What about the general case of the quadratic congruence equation of the following form?

$\alpha y^2+\beta y+\gamma \equiv 0 \ (\text{mod} \ p) \ \ \ \ \ \ \ \ \ \ \ \ \ \ \ \ \ \ \ \ \ \ \ \ \ \ \ \ \ \ \ \ \ \ \ \ \ \ \ \ \ \ \ \ \ (2)$

Of course, we only consider the equations where $\alpha \not \equiv 0 \ (\text{mod} \ p)$ and $p$ is an odd prime. It turns out that equation (2) can be replaced by an equivalent congruence equation of the same form as equation (1) above. So the general case of equation (2) presents no new problem. We just convert equation (2) to its equivalence and solve it accordingly. We now discuss how this is done.

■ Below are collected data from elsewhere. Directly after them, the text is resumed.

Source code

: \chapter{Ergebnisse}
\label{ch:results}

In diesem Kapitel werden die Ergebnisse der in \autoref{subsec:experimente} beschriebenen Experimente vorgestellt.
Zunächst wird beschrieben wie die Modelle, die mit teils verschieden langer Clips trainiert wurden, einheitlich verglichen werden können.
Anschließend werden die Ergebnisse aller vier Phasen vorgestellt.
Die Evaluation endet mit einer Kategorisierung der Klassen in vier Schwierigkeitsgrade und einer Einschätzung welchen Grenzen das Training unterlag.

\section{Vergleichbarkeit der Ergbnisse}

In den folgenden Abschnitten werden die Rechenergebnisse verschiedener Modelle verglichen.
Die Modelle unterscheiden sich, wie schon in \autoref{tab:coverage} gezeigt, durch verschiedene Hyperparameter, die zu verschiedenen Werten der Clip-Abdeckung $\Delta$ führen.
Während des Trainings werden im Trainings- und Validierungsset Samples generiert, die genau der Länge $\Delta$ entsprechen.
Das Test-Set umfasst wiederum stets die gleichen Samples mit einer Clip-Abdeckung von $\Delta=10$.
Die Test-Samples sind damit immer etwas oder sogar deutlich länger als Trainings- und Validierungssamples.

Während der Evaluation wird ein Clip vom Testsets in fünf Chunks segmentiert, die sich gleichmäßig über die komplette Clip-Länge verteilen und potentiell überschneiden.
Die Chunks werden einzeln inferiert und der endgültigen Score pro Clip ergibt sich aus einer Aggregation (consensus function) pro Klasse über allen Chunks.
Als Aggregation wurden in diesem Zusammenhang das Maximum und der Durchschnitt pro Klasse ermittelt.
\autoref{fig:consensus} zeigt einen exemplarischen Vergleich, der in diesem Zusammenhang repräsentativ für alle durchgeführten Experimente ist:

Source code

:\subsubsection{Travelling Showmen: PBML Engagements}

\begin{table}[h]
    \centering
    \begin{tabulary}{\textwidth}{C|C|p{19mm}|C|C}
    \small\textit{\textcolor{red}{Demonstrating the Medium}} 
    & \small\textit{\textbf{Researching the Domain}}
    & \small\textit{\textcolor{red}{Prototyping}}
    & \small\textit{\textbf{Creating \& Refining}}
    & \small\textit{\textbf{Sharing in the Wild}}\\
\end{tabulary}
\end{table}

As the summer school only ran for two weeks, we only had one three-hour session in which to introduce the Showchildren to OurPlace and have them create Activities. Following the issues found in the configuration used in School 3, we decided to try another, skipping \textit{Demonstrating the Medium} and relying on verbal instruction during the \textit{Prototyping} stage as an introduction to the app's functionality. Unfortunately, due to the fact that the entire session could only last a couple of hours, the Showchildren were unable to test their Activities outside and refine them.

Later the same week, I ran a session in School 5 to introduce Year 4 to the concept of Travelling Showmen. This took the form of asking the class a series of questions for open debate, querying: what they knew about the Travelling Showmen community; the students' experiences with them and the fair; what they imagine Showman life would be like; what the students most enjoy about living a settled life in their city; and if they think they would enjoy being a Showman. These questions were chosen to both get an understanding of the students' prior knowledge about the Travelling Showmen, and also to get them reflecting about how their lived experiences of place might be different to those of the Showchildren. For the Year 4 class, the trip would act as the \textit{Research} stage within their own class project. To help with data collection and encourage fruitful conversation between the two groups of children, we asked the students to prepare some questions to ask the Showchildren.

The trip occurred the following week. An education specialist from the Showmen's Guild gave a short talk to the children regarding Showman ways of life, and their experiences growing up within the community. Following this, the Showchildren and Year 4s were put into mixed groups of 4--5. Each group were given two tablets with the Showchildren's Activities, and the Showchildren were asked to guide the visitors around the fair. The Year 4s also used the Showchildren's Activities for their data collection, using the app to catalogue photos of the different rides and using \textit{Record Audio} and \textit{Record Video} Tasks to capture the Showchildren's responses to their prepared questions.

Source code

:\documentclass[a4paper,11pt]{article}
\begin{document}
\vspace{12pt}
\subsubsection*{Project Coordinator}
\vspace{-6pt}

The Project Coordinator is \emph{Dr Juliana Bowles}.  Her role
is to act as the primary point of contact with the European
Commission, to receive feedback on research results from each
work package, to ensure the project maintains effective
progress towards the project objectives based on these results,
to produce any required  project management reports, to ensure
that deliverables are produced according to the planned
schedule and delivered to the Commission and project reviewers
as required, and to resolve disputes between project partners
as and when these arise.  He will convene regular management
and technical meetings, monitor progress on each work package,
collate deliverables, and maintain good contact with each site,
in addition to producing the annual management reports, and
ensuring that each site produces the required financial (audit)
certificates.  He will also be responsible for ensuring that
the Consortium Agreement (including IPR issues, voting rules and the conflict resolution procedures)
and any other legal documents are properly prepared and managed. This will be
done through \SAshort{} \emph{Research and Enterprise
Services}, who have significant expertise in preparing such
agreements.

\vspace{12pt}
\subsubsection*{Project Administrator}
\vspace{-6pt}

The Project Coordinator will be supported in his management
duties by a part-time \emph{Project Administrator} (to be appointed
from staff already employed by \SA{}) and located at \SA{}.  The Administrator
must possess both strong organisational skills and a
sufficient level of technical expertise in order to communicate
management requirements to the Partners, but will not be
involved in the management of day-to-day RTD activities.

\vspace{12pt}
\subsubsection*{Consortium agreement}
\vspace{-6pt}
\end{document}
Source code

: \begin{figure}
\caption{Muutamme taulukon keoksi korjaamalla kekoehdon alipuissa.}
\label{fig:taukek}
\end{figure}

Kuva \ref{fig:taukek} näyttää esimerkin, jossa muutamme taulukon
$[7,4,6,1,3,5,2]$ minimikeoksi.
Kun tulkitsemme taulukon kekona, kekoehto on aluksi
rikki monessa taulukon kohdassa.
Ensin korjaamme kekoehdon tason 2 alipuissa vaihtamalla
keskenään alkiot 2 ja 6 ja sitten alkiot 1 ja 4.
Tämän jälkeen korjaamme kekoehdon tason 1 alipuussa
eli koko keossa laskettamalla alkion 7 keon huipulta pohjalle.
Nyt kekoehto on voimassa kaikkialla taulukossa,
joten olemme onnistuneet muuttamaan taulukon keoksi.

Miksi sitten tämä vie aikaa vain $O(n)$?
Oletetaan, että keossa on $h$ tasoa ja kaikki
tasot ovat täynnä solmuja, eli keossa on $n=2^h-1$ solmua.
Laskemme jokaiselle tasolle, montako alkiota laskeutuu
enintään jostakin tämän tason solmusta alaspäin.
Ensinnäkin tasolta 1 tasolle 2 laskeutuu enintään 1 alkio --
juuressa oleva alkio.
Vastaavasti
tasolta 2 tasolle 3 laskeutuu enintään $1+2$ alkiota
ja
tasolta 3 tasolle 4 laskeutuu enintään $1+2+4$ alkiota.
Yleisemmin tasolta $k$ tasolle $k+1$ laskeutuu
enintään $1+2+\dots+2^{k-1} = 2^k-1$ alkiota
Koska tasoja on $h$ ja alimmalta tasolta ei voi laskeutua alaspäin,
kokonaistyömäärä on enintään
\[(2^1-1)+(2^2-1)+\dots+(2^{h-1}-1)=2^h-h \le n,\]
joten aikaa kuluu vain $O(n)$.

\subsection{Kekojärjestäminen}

The coefficient $\alpha$, the coefficient of the $y^2$ term, has a multiplicative inverse modulo $p$. So multiplying equation (2) by $\alpha^{-1}$ gives the following equation.

$y^2+\alpha^{-1} \beta y+\alpha^{-1} \gamma \equiv 0 \ (\text{mod} \ p) \ \ \ \ \ \ \ \ \ \ \ \ \ \ \ \ \ \ \ \ \ \ \ \ \ \ \ \ \ \ \ \ \ \ \ \ \ \ \ \ \ \ \ \ \ (3)$

So we can now focus on solving equation (3), which has the same solutions as equation (2). Consider the coefficient of the $y$ term. If the coefficient $\alpha^{-1} \beta$ is even, we can complete the square and obtain an equivalent equation of the same form as equation (1). If the coefficient $\alpha^{-1} \beta$ is odd, then we can add $p$ to it and obtain an even coefficient. We can then proceed to complete the square as in the even case. We demonstrate with two examples.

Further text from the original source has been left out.